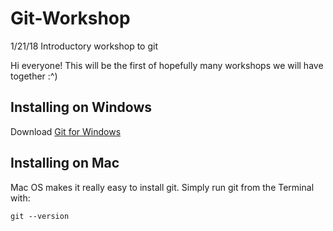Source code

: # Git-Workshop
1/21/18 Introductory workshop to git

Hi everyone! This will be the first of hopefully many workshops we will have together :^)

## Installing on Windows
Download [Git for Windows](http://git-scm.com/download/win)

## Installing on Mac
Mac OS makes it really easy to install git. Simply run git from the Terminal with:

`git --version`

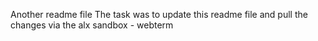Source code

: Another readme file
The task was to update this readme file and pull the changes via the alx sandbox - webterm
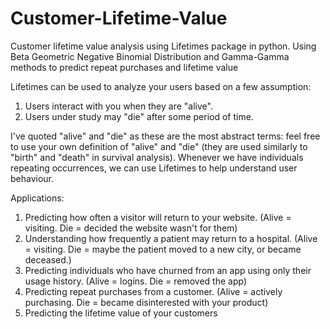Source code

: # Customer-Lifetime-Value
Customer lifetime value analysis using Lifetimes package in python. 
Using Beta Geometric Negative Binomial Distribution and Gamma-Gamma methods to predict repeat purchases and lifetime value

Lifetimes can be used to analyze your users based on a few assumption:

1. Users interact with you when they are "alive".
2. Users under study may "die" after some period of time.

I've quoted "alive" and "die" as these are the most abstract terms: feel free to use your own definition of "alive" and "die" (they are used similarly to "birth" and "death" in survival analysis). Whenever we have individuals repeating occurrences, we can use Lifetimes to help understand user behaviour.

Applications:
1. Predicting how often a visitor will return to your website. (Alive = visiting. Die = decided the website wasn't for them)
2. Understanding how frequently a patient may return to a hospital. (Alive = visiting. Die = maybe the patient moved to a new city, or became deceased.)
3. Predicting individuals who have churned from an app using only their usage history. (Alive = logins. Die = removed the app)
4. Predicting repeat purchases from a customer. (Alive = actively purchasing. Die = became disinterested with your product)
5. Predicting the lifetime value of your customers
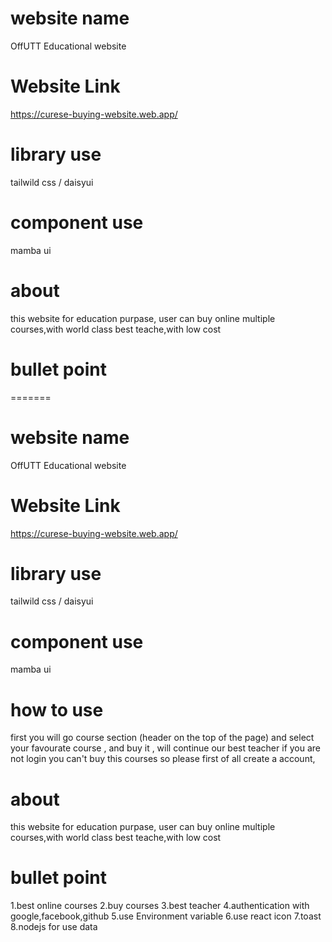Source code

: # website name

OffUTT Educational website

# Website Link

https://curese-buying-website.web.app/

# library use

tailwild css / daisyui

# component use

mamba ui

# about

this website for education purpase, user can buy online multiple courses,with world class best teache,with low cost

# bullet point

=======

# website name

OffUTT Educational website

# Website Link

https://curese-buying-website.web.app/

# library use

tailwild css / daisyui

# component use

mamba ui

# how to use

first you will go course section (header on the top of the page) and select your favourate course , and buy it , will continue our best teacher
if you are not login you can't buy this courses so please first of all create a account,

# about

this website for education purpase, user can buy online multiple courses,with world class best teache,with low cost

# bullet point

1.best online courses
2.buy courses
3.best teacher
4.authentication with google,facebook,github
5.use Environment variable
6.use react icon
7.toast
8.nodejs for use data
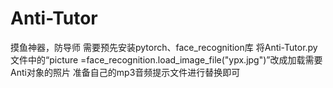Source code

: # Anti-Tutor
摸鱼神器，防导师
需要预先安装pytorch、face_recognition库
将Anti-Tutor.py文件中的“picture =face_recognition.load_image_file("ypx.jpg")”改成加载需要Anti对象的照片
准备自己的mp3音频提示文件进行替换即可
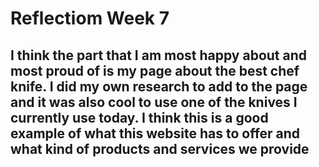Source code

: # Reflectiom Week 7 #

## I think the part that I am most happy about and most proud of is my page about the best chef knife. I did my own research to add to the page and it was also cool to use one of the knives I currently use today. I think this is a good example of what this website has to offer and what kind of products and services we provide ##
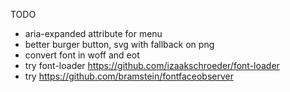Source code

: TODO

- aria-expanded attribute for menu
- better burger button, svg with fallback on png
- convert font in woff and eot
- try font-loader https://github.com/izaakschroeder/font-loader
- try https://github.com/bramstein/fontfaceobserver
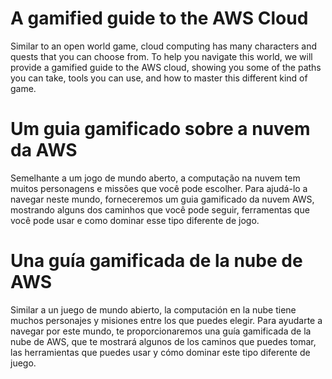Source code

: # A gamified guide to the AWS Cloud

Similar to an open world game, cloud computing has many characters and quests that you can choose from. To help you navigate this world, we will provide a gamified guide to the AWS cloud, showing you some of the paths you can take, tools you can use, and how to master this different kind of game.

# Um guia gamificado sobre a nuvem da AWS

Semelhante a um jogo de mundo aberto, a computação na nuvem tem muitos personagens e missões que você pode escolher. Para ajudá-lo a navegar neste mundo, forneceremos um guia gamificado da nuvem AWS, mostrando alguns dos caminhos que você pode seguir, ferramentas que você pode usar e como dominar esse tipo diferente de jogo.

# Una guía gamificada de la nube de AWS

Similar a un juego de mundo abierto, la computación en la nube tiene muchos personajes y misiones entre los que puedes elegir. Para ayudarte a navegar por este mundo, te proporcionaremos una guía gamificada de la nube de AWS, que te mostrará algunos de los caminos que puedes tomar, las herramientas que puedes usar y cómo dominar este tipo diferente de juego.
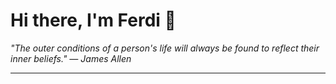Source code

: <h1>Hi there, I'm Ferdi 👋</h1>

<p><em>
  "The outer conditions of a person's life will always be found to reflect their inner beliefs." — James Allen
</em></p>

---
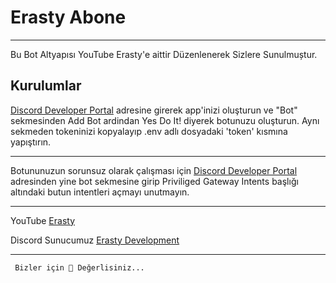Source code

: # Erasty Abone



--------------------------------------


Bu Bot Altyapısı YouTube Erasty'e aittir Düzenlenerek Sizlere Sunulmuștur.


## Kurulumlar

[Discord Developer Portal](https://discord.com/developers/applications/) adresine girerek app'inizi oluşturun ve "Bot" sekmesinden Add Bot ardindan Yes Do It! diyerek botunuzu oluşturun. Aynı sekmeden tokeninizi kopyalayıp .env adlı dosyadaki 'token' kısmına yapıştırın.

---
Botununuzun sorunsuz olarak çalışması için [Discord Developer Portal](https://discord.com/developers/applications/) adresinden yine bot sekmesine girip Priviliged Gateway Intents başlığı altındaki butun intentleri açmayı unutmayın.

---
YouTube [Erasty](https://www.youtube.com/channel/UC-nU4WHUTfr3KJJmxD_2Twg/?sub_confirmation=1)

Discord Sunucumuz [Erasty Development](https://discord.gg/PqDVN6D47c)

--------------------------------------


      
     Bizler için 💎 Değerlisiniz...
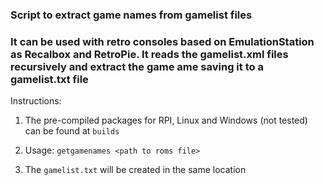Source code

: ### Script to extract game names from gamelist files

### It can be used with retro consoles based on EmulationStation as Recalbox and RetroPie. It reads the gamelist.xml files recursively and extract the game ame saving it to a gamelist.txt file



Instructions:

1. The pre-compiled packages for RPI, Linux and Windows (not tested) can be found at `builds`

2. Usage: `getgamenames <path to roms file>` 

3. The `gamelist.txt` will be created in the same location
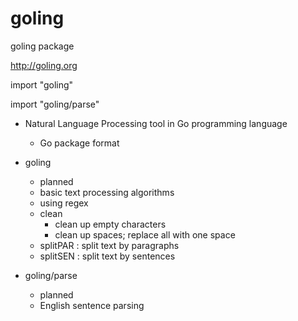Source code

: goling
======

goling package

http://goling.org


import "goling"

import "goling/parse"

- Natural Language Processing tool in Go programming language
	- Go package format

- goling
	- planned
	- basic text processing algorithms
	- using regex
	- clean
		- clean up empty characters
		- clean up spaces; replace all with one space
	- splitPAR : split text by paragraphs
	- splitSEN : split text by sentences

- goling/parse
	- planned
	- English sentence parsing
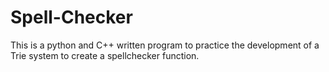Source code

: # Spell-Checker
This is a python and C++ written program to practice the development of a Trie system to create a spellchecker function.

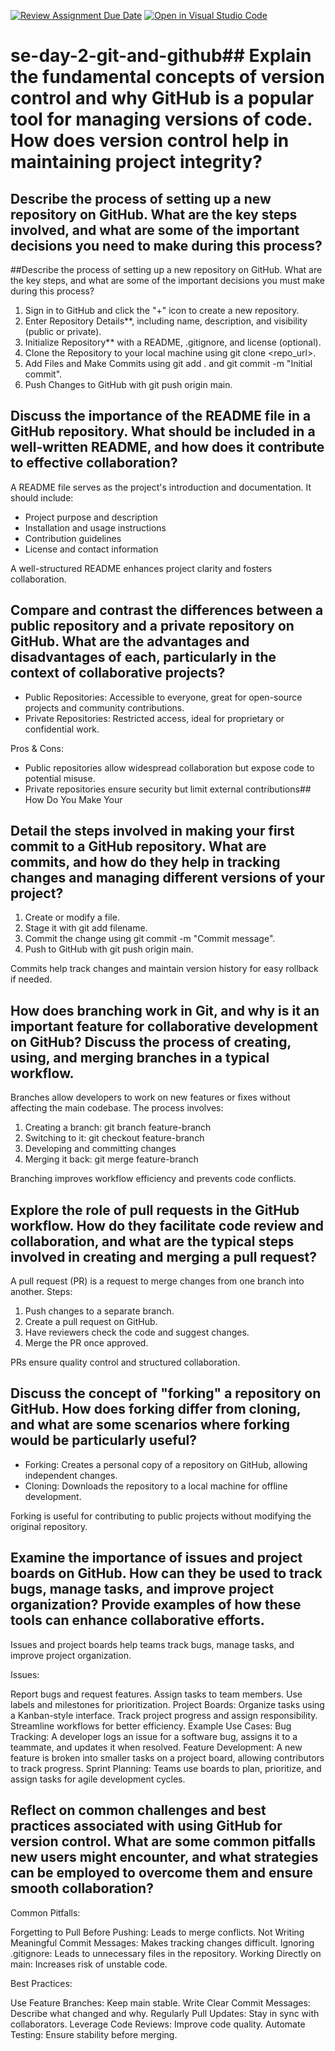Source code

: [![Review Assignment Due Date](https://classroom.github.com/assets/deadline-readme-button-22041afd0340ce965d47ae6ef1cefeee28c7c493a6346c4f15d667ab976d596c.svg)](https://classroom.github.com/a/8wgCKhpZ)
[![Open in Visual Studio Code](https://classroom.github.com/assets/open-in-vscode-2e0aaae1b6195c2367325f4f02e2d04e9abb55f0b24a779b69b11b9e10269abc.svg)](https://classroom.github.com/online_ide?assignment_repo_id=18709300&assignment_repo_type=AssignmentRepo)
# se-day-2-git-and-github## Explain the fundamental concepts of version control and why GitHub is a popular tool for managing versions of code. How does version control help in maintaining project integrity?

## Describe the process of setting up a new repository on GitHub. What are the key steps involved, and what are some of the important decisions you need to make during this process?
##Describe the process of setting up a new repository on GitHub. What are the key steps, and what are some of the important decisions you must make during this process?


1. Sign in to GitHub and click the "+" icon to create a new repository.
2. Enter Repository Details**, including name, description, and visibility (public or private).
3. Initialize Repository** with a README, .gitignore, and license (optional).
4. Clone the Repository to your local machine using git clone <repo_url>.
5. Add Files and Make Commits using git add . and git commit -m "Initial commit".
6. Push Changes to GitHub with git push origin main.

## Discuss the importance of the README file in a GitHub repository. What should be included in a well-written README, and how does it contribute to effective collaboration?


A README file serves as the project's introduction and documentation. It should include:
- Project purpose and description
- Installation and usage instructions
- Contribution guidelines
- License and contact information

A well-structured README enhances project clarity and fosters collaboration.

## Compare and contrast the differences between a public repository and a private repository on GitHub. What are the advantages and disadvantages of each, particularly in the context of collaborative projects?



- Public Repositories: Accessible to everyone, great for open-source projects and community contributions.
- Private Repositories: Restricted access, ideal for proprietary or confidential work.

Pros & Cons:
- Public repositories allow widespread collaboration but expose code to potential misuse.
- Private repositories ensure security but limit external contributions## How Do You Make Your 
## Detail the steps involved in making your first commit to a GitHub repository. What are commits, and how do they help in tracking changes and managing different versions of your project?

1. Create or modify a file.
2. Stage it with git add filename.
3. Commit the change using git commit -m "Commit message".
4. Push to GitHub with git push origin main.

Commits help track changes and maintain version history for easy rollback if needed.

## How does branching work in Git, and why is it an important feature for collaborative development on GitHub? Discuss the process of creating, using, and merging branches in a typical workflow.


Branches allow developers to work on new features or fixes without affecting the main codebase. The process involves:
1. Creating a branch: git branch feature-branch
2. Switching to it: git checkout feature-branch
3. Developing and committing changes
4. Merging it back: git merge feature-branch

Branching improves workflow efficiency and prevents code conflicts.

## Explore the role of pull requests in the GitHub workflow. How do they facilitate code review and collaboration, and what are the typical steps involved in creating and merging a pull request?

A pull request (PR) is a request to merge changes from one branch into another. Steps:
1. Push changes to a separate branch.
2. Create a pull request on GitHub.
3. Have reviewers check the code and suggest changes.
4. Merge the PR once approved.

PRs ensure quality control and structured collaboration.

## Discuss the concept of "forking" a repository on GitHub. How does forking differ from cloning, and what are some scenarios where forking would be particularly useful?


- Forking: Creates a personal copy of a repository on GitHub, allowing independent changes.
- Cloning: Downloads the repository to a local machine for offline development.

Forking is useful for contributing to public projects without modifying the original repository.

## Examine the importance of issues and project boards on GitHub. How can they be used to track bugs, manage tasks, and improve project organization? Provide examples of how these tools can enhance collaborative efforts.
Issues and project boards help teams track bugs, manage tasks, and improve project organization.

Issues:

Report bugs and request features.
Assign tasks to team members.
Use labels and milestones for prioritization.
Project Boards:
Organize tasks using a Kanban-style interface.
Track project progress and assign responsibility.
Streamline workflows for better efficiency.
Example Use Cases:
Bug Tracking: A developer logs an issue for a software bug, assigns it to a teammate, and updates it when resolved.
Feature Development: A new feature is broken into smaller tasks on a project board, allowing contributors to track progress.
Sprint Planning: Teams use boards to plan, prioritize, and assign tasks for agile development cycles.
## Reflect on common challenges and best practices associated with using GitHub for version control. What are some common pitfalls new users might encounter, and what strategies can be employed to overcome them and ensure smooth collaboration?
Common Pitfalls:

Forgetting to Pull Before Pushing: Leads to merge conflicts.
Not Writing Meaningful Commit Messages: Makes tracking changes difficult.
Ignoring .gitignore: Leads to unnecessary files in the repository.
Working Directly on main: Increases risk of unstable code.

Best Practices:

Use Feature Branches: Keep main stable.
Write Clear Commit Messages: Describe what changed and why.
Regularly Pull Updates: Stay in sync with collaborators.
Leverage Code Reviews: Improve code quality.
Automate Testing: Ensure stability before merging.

§ §

[About this task] Only lines belong in the copy, not pictures: write out exactly the lines of the records from the first through the one holding "## Installing on Mac".

[Problem solution]
Source code

: # Git-Workshop
1/21/18 Introductory workshop to git

Hi everyone! This will be the first of hopefully many workshops we will have together :^)

## Installing on Windows
Download [Git for Windows](http://git-scm.com/download/win)

## Installing on Mac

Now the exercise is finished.